Of all parts of those variable objects which we call organisms, the most variable is the reproductive system; and the variations may carry with them functional changes, which may be either in the direction of increased or of diminished fertility. Consequently variations in the way of greater or less fertility frequently take place, both in plants and animals; and probably, if we had adequate means of observing this point, we should find that there is no one variation more common. But of course where infertility arises—whether as a result of changed conditions of life, or, as we say, spontaneously—it immediately becomes extinguished, seeing that the individuals which it affects are less able (if able at all) to propagate and to hand on the variation. If, however, the variant, while showing some degree of infertility with the parent form, continues to be as fertile as before when mated with similar variants, under these circumstances there is no reason why such differential fertility should not be perpetuated.

Stated in another form this suggestion enables us to regard many, if not most, species as the records of variations in the reproductive systems of their ancestors. When variations of a non-useful kind occur in any of the other systems or parts of organisms, they are, as a rule, immediately extinguished by intercrossing. But whenever they arise in the reproductive system in the way here suggested, they tend to be preserved as new natural varieties, or incipient species. At first the difference would only be in respect of the reproductive systems; but eventually, on account of independent variation, other differences would supervene, and the variety would take rank as a true species.

Now we must remember that physiological isolation is not like those other forms of isolation (e.g. geographical) which depend for their occurrence on accidents of the environment, and which may therefore take place suddenly in a full degree of completeness throughout a large section of a species. Physiological isolation depends upon distinctive characters belonging to organisms themselves; and it would be opposed to the whole theory of descent with progressive modification to imagine that absolute sterility usually arises, in a single generation between two sections of a perfectly fertile species.
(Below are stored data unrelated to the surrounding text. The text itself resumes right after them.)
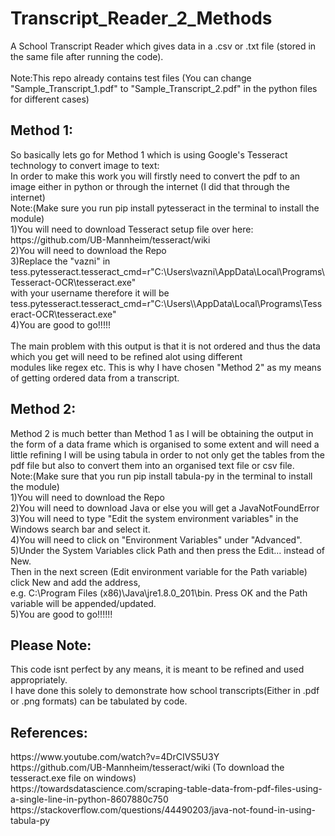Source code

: # Transcript_Reader_2_Methods
A School Transcript Reader which gives data in a .csv or .txt file (stored in the same file after running the code).<br><br>
Note:This repo already contains test files (You can change "Sample_Transcript_1.pdf" to "Sample_Transcript_2.pdf" in the python files for different cases)<br>
<h2>Method 1:</h2>
So basically lets go for Method 1 which is using Google's Tesseract technology to convert image to text:<br>
In order to make this work you will firstly need to convert the pdf to an image either in python or through the internet (I did that through the internet)<br>
Note:(Make sure you run pip install pytesseract in the terminal to install the module)<br>
1)You will need to download Tesseract setup file over here:<br>
  https://github.com/UB-Mannheim/tesseract/wiki<br>
2)You will need to download the Repo<br>
3)Replace the "vazni" in tess.pytesseract.tesseract_cmd=r"C:\Users\vazni\AppData\Local\Programs\Tesseract-OCR\tesseract.exe" <br>with your
  username therefore it will be tess.pytesseract.tesseract_cmd=r"C:\Users\<USERNAME>\AppData\Local\Programs\Tesseract-OCR\tesseract.exe"<br>
4)You are good to go!!!!!<br>
<br>
The main problem with this output is that it is not ordered and thus the data which you get will need to be refined alot using different<br>
modules like regex etc. This is why I have chosen "Method 2" as my means of getting ordered data from a transcript.
<br>
<h2>Method 2:</h2>
Method 2 is much better than Method 1 as I will be obtaining the output in the form of a data frame which is organised to some extent and will need a little refining
I will be using tabula in order to not only get the tables from the pdf file but also to convert them into an organised text file or csv file.<br>
Note:(Make sure that you run pip install tabula-py in the terminal to install the module)<br>
1)You will need to download the Repo<br>
2)You will need to download Java or else you will get a JavaNotFoundError<br>
3)You will need to type "Edit the system environment variables" in the Windows search bar and select it.<br>
4)You will need to click on "Environment Variables" under "Advanced".<br>
5)Under the System Variables click Path and then press the Edit... instead of New. <br>
  Then in the next screen (Edit environment variable for the Path variable) click New and add the address, <br>
  e.g. C:\Program Files (x86)\Java\jre1.8.0_201\bin. Press OK and the Path variable will be appended/updated.<br>
5)You are good to go!!!!!!
<br>
<h2>Please Note:</h2>
This code isnt perfect by any means, it is meant to be refined and used appropriately.<br>
I have done this solely to demonstrate how school transcripts(Either in .pdf or .png formats) can be tabulated by code.
<br>
<h2>References:</h2>
https://www.youtube.com/watch?v=4DrCIVS5U3Y<br>
https://github.com/UB-Mannheim/tesseract/wiki (To download the tesseract.exe file on windows)<br>
https://towardsdatascience.com/scraping-table-data-from-pdf-files-using-a-single-line-in-python-8607880c750<br>
https://stackoverflow.com/questions/44490203/java-not-found-in-using-tabula-py<br>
Therefore evolutionists must believe that in most, if not in all cases—could we trace the history, say of any two species, which having sprung from a single parent stock on a common area, are now absolutely sterile with one another—we should find that this mutual sterility had been itself a product of gradual evolution. Starting from complete fertility within the limits of a single parent species, the infertility between derivative or divergent species, at whatever stage in their evolution this began to occur, must usually at first have been well-nigh imperceptible, and thenceforth have proceeded to increase stage by stage.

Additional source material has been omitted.